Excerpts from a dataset
* * * * *
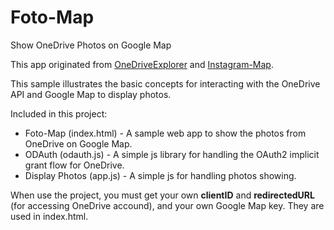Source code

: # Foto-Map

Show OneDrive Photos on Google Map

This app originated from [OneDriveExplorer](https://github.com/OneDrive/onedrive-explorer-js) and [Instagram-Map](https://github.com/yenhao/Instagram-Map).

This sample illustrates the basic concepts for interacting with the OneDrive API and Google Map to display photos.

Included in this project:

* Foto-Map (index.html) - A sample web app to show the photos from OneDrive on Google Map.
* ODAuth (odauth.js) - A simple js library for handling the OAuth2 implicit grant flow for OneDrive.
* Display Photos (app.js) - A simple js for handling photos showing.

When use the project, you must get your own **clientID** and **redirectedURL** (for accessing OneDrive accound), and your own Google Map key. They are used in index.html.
* * * * *
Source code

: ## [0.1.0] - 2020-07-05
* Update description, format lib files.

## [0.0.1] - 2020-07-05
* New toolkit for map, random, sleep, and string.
* * * * *
■ WHAT THE TASK ASKS
All that is wanted is an exact copy of the lines above from the one with "handling photos showing." through the one with "When use the", with both ends included.

■ TASK RESPONSE
* Display Photos (app.js) - A simple js for handling photos showing.

When use the project, you must get your own **clientID** and **redirectedURL** (for accessing OneDrive accound), and your own Google Map key. They are used in index.html.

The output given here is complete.